Pasquale: I’d like to write a piece called “The impoverished epistemology of big data” because it’s driving a lot of decisions in crudely behavioristic ways. For example, we constantly hear the story of the credit card company that found out that people who buy felt pads [to put on furniture legs so that chairs and couches and desks won't scratch the floor] are more reliable — for paying back their debts — than their credit scores would lead you to believe. This becomes a story about big data unlocking secret signals that can help us arrange the world in a more just and equitable manner because now the people who buy felt pads finally will be rewarded. I’m skeptical, and for several reasons.
'People don’t fully appreciate the extent to which data brokers can trade information amongst themselves to create ever more detailed profiles of individuals.' – Pasquale
First, when this gets out there you’ll have a certain class of people who will buy the felt pads just to get better credit scores. If I predict the weather better, clouds aren’t going to conspire to outwit me. When a retailer predicts consumer behavior, he may well create a gameable classifier. This means, a once-reliable indicator becomes less reliable as it’s better known. Now maybe that is a good thing. Maybe the world would be better and more sustainable if people who bought felt furniture pads were systematically rewarded, and floors were systematically saved thanks to their efforts. But, second, is it fair that the credit card company gets to analyze us this way, all too often opaquely? In the same article where the felt pads were examined, a credit card company also admitted to using evidence of marriage counseling as a determinant of rates and credit limits. I don’t think what’s written in the terms of service should give a company the right to sort me with such a category. We’re talking about health privacy norms, here. And, quite possibly, if this factor is widely known, it will discourage people who need marriage counseling from getting it.
Third, I want to know why felt pads indicate reliability. Big data mavens could come up with some just-so story. For example, maybe the pad users are more likely to get their full security deposit back, or will have a higher resale value for their house, with its lovely, pristine, unscratched floors.
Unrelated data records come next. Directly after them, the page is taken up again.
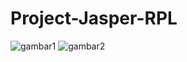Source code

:# Project-Jasper-RPL
![gambar1](https://github.com/AbiyanfarasDanuyasa/Project-Jasper-RPL/assets/115562487/60b6cd26-47b6-42ba-b2c2-82c912f224fc)
![gambar2](https://github.com/AbiyanfarasDanuyasa/Project-Jasper-RPL/assets/115562487/0fbe04b7-4a31-4f8e-8483-2dae0898ed4a)
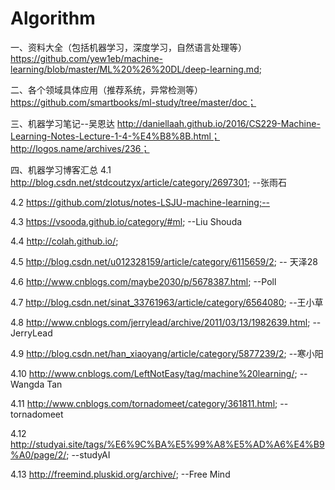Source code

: # Algorithm 
一、资料大全（包括机器学习，深度学习，自然语言处理等）
https://github.com/yew1eb/machine-learning/blob/master/ML%20%26%20DL/deep-learning.md;

二、各个领域具体应用（推荐系统，异常检测等）
https://github.com/smartbooks/ml-study/tree/master/doc；

三、机器学习笔记--吴恩达
http://daniellaah.github.io/2016/CS229-Machine-Learning-Notes-Lecture-1-4-%E4%B8%8B.html；
http://logos.name/archives/236；

四、机器学习博客汇总
4.1 http://blog.csdn.net/stdcoutzyx/article/category/2697301; --张雨石

4.2 https://github.com/zlotus/notes-LSJU-machine-learning;--

4.3 https://vsooda.github.io/category/#ml; --Liu Shouda

4.4 http://colah.github.io/;  

4.5 http://blog.csdn.net/u012328159/article/category/6115659/2; -- 天泽28

4.6 http://www.cnblogs.com/maybe2030/p/5678387.html; --Poll 

4.7 http://blog.csdn.net/sinat_33761963/article/category/6564080; --王小草

4.8 http://www.cnblogs.com/jerrylead/archive/2011/03/13/1982639.html; --JerryLead

4.9 http://blog.csdn.net/han_xiaoyang/article/category/5877239/2; --寒小阳

4.10 http://www.cnblogs.com/LeftNotEasy/tag/machine%20learning/; --Wangda Tan

4.11 http://www.cnblogs.com/tornadomeet/category/361811.html; --tornadomeet 

4.12 http://studyai.site/tags/%E6%9C%BA%E5%99%A8%E5%AD%A6%E4%B9%A0/page/2/; --studyAI

4.13 http://freemind.pluskid.org/archive/; --Free Mind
But who knows if that’s the case? Maybe they’re just more uptight. Maybe they’re richer on average, and that is the key variable driving all the rest. In that case, what began as a moralistic way of rewarding the virtuous floor-protectors among us, ends up just being one more way to reward the rich for already being rich.
There is no guarantee that big data will be used to help us better understand society. It could just as easily be a shortcut for reproducing old prejudices that uses the veneer of science to unscientifically reinforce them. That was a worry in the White House Report on big data, and it’s a leitmotif of my book.
I see lots of cases like this where people want to tell moralistic stories about big data. But I doubt that there’s enough social science research to support the claims being made. The Wall Street Journal recently published a piece about determining who is obese by seeing who has a minivan, no children, and a premium cable subscription. Some said, in response, “Oh, that shows once again the damaging effects of television viewing.” But again, who knows what’s really causal. Maybe the really key variable is lack of opportunity, which could be driving over consumption of food and TV. It’s just too stereotypically convenient to assume that the TV viewing drives the obesity, or that the obesity drives the TV viewing. We need much richer, narrative interpretations of society to capture the complexity of the problem here.